Abella whirled and strutted toward her. Before Flavian could move to protect her, Claire stopped him with a touch. She stood her ground and stared into the black diamonds of Abella’s eyes.
“You brave lady,” Abella said, tossing her head.
Claire kept very still. “Yes.”
“Humph.” Abella inched back, temporarily defeated. “They give me the eggs this morning, Vav. I no like eggs.” She shuddered.
Flavian put his hand on Claire’s waist. “We’ve found a place for you.”
Abella clenched her fists. “That’s right, you throw me out! You put me on that pile. My father hate me, my mother chase me to dogs — now you! Now you to kill me, too. Put me where they chain me, starve me, beat me.”
Flavian stepped forward and tried to catch Abella’s arm. “This asylum will be different.”

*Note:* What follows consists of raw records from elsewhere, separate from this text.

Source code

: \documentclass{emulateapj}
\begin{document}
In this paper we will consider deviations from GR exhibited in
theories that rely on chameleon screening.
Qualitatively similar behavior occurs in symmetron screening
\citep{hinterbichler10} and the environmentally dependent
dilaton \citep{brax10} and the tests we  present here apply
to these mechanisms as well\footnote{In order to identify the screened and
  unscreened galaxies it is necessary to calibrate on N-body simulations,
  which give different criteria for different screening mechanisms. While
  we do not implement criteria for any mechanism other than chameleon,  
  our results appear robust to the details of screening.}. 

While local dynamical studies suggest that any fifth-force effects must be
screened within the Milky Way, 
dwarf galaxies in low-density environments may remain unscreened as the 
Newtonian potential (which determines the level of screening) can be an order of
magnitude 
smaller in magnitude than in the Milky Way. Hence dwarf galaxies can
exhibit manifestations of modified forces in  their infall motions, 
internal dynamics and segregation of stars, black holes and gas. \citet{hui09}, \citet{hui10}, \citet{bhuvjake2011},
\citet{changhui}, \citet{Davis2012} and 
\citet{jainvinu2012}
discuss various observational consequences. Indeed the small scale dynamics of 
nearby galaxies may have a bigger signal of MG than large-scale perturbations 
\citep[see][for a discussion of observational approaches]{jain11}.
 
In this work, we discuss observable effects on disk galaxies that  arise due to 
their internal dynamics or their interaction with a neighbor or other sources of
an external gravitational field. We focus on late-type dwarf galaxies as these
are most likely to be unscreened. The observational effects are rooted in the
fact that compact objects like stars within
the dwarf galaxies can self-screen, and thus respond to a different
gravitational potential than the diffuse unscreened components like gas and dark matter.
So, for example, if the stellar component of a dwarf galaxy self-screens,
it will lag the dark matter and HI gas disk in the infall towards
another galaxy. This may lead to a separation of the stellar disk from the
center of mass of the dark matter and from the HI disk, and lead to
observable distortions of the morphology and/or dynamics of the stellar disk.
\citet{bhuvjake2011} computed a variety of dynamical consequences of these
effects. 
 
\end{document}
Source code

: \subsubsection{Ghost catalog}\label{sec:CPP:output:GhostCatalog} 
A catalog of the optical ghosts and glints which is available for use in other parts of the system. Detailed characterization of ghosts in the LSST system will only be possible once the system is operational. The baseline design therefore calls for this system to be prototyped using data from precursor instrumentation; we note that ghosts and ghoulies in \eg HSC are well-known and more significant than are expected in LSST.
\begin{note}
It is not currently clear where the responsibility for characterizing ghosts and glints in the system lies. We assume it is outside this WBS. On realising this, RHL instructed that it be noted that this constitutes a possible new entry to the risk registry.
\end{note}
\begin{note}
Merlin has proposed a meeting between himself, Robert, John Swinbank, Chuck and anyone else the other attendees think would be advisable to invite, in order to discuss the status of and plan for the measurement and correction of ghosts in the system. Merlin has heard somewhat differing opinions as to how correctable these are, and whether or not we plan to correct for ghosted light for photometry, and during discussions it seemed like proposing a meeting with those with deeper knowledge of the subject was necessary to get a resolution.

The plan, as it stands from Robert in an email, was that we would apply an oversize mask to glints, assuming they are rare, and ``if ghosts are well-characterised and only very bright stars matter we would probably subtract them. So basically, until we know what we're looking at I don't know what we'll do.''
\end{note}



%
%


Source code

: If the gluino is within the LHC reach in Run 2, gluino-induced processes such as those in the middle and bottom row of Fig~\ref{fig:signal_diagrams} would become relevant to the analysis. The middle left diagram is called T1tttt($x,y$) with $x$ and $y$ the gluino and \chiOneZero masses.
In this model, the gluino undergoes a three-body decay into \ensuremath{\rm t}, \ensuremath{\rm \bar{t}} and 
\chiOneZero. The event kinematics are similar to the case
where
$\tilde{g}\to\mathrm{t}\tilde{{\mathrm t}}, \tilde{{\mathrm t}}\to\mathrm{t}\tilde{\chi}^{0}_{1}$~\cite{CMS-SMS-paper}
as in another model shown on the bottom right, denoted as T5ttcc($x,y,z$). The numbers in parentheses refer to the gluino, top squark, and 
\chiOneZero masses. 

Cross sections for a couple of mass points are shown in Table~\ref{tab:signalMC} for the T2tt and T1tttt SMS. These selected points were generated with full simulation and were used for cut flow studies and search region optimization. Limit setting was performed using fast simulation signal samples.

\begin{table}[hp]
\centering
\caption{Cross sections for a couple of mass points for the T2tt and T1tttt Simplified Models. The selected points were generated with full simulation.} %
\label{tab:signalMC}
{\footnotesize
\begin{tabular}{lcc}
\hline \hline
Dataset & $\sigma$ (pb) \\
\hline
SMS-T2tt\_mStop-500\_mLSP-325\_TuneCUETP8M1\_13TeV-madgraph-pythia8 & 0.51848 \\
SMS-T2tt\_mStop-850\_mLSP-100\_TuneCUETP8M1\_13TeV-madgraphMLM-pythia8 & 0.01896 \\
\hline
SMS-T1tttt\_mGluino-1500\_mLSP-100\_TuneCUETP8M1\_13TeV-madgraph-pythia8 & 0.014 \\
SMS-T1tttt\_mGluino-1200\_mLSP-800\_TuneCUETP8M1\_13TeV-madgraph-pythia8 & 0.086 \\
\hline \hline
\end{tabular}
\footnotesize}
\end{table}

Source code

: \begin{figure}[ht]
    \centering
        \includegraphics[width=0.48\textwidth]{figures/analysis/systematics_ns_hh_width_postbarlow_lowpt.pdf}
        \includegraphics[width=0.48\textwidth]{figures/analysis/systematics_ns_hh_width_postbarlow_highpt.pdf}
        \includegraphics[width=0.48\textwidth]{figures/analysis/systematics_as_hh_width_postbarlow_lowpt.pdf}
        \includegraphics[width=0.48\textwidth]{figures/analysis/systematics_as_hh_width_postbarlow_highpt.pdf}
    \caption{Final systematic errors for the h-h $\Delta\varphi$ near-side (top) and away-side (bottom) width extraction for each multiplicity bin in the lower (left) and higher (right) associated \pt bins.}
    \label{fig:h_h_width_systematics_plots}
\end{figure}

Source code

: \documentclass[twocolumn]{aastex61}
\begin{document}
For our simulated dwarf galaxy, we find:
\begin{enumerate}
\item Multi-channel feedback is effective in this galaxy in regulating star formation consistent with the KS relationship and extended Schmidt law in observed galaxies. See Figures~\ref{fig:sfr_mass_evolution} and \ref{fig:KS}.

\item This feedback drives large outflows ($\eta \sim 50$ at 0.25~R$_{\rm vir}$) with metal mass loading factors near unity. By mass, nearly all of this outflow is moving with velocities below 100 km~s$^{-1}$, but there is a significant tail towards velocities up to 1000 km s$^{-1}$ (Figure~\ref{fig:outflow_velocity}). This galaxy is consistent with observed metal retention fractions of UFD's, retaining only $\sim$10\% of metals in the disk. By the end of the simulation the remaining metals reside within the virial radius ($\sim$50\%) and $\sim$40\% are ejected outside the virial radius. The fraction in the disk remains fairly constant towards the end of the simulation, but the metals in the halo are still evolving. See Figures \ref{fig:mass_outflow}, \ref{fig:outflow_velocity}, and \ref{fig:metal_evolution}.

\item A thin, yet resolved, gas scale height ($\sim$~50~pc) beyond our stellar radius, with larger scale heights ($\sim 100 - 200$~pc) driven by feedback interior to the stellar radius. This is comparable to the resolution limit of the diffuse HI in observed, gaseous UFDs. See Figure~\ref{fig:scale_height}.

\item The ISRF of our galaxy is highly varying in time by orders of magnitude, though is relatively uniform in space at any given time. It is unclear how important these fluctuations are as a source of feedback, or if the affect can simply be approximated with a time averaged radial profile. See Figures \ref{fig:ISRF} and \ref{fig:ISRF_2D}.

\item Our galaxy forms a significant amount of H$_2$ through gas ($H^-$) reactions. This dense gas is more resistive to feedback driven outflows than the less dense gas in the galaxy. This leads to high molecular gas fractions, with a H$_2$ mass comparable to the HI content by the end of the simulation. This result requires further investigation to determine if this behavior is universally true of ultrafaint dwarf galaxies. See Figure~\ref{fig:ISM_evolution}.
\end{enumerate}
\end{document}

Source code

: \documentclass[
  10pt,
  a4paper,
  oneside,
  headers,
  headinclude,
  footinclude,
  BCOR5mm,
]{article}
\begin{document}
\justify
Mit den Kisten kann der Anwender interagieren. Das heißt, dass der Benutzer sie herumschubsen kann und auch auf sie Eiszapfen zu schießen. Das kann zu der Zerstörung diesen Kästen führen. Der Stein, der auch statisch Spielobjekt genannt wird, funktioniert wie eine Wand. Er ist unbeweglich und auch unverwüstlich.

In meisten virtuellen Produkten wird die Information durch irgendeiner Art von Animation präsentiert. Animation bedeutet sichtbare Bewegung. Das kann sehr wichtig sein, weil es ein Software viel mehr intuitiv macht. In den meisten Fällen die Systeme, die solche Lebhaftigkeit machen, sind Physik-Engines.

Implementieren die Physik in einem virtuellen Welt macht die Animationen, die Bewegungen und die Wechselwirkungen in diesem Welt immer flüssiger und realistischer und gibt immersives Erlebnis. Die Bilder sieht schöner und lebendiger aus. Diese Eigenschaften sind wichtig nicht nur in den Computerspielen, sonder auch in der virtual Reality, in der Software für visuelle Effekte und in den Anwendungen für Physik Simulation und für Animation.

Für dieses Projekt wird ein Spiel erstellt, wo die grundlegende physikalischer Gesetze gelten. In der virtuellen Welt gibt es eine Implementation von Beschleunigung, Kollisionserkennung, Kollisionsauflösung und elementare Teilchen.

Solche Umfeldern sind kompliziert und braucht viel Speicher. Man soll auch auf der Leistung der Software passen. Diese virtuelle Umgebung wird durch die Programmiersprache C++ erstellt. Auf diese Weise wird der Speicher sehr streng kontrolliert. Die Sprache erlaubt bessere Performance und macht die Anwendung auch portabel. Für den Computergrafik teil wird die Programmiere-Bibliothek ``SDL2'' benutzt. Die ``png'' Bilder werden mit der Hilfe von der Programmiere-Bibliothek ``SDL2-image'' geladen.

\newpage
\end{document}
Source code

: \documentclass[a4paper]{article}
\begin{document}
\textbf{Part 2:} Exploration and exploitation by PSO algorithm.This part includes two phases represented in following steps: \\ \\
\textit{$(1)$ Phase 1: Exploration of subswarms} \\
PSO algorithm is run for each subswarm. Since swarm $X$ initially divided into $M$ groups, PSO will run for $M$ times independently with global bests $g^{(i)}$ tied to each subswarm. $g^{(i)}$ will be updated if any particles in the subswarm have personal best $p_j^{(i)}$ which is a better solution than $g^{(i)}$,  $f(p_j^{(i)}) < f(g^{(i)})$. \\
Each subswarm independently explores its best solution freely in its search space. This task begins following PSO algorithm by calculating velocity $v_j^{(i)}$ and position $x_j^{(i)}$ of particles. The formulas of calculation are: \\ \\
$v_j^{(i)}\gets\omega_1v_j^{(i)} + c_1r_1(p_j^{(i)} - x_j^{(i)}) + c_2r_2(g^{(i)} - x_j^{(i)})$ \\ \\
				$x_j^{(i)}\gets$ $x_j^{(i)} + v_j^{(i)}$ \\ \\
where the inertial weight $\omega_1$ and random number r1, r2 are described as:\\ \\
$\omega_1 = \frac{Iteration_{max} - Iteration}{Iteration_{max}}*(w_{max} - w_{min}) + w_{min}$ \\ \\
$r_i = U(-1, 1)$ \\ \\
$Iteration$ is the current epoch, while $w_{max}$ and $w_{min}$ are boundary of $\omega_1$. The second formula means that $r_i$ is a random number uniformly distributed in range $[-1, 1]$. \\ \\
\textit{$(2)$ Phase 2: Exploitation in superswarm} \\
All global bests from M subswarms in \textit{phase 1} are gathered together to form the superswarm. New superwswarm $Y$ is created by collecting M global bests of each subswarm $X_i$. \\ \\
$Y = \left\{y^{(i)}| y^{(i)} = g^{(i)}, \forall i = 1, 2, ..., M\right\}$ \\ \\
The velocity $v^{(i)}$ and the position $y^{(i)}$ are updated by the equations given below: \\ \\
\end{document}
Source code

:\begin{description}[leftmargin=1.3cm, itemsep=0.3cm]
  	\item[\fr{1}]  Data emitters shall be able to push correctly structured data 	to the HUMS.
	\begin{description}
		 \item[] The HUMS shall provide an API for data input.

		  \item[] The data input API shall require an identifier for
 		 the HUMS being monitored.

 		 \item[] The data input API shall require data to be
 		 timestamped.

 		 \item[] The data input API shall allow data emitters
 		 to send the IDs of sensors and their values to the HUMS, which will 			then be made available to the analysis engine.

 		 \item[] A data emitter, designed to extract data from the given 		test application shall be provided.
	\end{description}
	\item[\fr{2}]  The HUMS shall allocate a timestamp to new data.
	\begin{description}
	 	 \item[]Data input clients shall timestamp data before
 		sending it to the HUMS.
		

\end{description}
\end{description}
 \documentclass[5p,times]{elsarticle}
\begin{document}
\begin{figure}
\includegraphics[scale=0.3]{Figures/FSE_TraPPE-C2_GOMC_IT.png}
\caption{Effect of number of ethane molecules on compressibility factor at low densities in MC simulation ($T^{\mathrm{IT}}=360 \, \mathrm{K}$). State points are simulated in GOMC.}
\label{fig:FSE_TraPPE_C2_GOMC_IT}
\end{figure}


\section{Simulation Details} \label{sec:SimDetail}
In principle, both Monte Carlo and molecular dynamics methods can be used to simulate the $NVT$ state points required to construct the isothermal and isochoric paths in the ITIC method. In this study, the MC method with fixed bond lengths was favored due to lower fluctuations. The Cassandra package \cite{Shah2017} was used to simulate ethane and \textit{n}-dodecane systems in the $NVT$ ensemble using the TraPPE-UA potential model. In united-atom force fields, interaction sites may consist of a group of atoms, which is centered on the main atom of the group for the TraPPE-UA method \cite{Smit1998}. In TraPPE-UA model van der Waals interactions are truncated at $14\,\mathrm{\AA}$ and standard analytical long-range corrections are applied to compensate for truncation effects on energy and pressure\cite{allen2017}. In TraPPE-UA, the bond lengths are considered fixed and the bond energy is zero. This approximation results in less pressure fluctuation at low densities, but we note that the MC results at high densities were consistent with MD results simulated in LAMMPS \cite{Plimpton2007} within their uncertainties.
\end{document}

“Is no different!” Abella screamed. She picked up a water ewer and hurled it against the wall. Blue and white china shattered. Claire threw her arm over her eyes and backed toward the door. Around the room, Abella raged as Flavian tried to get hold of her. She threw the new bedspread at his feet, hurled furniture to the floor, and finally slammed a brass lamp into the window. The pane exploded into glistening shards, and the lamp snapped in two. The base clattered on the floor while the top teetered on the sill, then fell back into the room. Whale oil pooled around it, but the wick seemed to have been snuffed out on impact. Angry now, Flavian caught the girl and gripped her tight around the arms.
“You kill me!” Abella shrieked, twisting and squirming in his grasp. “You throw me out so you marry that woman. She hate me!”
“I’m not throwing you out,” Flavian said, his voice calm but taut.
“Liar! Liar!” Tears streamed down Abella’s face; saliva dripped from her mouth, while she gasped for breath between choking sobs.
“I will never abandon you,” Flavian said, not relinquishing his grip. “You are my daughter.” Softly now, he murmured to her. “You are my blood.”